**Activity**: Report how many lines of the data below contain "kiss". Give nothing besides the number.
### Records shown ###
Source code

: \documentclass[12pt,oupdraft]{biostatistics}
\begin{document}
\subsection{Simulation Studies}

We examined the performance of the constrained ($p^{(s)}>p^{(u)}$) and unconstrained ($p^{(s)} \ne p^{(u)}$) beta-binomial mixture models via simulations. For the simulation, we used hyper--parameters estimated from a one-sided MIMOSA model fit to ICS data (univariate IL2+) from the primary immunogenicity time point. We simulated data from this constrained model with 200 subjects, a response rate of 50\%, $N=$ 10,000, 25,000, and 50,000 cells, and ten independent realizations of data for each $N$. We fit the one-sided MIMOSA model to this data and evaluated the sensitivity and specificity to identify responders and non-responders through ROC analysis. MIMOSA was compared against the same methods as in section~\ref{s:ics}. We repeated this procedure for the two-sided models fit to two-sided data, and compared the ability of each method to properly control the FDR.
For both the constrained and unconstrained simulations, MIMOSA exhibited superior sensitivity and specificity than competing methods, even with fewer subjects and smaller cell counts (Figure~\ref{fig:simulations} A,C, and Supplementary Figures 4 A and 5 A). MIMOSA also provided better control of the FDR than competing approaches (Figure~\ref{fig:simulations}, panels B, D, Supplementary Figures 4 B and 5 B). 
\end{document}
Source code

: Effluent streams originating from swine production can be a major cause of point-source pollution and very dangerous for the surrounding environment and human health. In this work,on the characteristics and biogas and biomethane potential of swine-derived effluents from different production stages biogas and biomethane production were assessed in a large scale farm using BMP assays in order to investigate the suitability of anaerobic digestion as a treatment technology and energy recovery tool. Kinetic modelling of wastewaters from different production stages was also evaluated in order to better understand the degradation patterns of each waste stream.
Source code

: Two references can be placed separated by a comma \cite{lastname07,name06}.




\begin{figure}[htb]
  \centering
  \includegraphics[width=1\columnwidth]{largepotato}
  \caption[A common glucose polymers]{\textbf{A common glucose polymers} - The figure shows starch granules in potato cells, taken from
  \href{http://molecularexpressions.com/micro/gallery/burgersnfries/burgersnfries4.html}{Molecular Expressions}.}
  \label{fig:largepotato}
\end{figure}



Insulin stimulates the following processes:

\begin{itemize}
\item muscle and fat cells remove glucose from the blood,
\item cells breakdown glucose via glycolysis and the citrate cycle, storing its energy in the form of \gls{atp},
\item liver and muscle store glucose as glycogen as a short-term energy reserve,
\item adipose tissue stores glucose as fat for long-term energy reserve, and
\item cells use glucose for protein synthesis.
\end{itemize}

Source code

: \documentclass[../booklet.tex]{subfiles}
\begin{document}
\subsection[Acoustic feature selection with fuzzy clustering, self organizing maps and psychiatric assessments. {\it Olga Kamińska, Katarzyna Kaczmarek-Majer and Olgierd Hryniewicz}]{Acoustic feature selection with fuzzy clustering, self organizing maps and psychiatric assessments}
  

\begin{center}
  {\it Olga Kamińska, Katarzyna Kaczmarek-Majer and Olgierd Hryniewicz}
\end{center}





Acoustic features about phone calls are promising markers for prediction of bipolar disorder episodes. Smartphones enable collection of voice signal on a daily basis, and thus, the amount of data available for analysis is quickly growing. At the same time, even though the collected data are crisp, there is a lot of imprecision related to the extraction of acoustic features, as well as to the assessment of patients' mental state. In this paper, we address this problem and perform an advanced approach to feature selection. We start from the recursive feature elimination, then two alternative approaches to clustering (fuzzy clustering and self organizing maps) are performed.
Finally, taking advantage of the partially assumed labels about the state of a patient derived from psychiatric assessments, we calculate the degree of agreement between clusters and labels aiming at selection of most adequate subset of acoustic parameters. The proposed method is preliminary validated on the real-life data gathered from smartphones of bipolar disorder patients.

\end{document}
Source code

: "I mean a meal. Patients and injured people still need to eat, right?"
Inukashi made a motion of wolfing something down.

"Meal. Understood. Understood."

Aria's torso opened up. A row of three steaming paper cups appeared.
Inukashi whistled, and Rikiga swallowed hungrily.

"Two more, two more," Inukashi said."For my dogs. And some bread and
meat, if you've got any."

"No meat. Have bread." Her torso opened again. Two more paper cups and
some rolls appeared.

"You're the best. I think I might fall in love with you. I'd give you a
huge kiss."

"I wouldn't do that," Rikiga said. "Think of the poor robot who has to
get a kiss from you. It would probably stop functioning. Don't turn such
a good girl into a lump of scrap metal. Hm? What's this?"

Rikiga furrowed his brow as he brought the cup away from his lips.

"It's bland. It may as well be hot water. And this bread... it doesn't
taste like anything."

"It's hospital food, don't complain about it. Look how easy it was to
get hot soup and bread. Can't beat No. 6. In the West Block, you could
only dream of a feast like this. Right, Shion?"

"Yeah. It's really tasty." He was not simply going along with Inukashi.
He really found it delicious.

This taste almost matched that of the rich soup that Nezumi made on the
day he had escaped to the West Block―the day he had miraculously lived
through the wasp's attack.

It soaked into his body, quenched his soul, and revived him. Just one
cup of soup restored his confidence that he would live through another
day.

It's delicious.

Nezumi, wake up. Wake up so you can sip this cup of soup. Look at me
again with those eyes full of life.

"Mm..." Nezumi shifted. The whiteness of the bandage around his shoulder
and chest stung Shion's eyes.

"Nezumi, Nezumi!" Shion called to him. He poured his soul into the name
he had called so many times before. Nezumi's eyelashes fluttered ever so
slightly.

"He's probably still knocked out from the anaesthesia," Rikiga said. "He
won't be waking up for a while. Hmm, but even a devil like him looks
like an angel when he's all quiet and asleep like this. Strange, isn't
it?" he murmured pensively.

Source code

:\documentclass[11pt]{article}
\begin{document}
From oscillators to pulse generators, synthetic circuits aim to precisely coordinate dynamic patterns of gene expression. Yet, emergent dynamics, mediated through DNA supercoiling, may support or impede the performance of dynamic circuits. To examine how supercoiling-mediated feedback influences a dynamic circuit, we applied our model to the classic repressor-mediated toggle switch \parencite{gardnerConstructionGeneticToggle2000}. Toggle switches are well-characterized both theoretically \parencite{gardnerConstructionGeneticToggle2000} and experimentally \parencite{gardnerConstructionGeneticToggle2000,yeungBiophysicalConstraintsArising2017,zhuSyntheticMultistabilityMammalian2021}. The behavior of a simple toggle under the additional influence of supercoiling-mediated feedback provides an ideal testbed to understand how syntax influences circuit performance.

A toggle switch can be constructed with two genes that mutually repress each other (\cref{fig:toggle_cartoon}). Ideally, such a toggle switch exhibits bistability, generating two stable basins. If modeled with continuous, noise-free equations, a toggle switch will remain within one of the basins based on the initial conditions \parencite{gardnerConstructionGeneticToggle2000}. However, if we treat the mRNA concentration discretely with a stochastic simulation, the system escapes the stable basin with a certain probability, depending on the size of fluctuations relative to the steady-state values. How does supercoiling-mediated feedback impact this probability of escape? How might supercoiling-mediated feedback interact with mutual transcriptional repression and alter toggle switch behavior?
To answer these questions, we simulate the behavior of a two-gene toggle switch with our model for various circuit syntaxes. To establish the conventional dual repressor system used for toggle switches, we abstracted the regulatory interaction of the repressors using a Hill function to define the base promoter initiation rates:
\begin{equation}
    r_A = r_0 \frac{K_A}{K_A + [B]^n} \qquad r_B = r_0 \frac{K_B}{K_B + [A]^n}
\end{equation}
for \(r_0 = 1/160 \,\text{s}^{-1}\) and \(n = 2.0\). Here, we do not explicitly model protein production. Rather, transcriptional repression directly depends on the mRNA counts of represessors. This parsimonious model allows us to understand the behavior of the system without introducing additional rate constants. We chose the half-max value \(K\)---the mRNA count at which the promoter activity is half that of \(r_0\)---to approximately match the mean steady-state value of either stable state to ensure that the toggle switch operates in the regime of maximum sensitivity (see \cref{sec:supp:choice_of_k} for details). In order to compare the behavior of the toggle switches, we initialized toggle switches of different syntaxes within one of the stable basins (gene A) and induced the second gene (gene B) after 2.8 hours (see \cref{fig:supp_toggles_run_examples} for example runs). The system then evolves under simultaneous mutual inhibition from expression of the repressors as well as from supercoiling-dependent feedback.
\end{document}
###
**Answer box**: 2